Adjointness. We have adjunctions witnessed by bijections
\begin{align*} \textup{Hom}_{\mathcal{P}\webleft (X\webright )}\webleft (U\cap V,W\webright ) & \cong \textup{Hom}_{\mathcal{P}\webleft (X\webright )}\webleft (U,\webleft [V,W\webright ]_{X}\webright ),\\ \textup{Hom}_{\mathcal{P}\webleft (X\webright )}\webleft (U\cap V,W\webright ) & \cong \textup{Hom}_{\mathcal{P}\webleft (X\webright )}\webleft (V,\webleft [U,W\webright ]_{X}\webright ), \end{align*}
natural in $U,V,W\in \mathcal{P}\webleft (X\webright )$, where
\[ \webleft [-_{1},-_{2}\webright ]_{X}\colon \mathcal{P}\webleft (X\webright )\mkern -0.0mu^{\mathsf{op}}\times \mathcal{P}\webleft (X\webright ) \to \mathcal{P}\webleft (X\webright ) \]

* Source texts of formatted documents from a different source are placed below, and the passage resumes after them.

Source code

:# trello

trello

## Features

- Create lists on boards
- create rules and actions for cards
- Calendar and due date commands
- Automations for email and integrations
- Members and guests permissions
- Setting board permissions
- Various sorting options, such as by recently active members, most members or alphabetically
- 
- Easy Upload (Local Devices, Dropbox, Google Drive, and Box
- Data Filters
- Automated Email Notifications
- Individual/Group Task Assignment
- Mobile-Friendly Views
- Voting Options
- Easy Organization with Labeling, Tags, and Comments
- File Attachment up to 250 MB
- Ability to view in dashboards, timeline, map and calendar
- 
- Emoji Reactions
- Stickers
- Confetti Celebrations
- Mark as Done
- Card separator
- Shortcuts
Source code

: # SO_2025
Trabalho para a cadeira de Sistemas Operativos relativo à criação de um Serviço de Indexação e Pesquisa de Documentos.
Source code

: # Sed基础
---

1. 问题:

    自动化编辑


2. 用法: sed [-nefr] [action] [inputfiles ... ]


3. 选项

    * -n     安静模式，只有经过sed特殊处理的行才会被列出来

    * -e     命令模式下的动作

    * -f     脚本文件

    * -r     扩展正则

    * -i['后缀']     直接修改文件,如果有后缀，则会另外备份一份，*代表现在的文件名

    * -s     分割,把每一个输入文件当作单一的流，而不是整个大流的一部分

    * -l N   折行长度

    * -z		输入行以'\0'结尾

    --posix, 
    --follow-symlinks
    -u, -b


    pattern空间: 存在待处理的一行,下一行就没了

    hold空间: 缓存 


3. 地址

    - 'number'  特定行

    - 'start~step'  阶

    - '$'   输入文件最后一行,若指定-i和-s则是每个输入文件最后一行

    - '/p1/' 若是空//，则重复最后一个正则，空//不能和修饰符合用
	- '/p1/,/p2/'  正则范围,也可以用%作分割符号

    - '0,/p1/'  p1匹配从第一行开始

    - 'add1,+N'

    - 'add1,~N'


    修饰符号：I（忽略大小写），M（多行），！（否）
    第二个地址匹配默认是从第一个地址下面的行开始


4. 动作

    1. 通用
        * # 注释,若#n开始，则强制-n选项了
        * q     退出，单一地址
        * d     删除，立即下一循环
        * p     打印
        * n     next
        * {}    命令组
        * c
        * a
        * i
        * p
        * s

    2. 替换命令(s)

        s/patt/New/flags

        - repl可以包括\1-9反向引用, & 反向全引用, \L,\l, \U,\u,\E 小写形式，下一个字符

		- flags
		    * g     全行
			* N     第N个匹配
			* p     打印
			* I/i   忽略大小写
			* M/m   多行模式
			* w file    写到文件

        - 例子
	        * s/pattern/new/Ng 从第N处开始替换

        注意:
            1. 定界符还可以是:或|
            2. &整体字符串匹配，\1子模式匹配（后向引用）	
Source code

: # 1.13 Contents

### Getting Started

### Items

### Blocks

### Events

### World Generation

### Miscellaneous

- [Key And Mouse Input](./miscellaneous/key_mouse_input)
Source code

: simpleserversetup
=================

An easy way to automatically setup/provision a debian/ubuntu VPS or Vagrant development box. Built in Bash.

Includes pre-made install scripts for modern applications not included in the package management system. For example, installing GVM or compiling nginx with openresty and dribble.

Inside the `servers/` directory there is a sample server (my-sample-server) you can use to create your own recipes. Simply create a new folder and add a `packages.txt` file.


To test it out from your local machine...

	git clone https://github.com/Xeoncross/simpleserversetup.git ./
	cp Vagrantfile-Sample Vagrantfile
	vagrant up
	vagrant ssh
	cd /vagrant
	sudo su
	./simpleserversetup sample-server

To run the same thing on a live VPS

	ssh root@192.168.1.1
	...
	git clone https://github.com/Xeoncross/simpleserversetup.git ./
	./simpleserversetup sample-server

is the bifunctor of Section 2.4.7. In particular, the following statements hold for each $U,V,W\in \mathcal{P}\webleft (X\webright )$:
-
The following conditions are equivalent:
-
We have $U\cap V\subset W$.
-
We have $U\subset \webleft [V,W\webright ]_{X}$.
-
The following conditions are equivalent:
-
We have $U\cap V\subset W$.
-
We have $V\subset \webleft [U,W\webright ]_{X}$.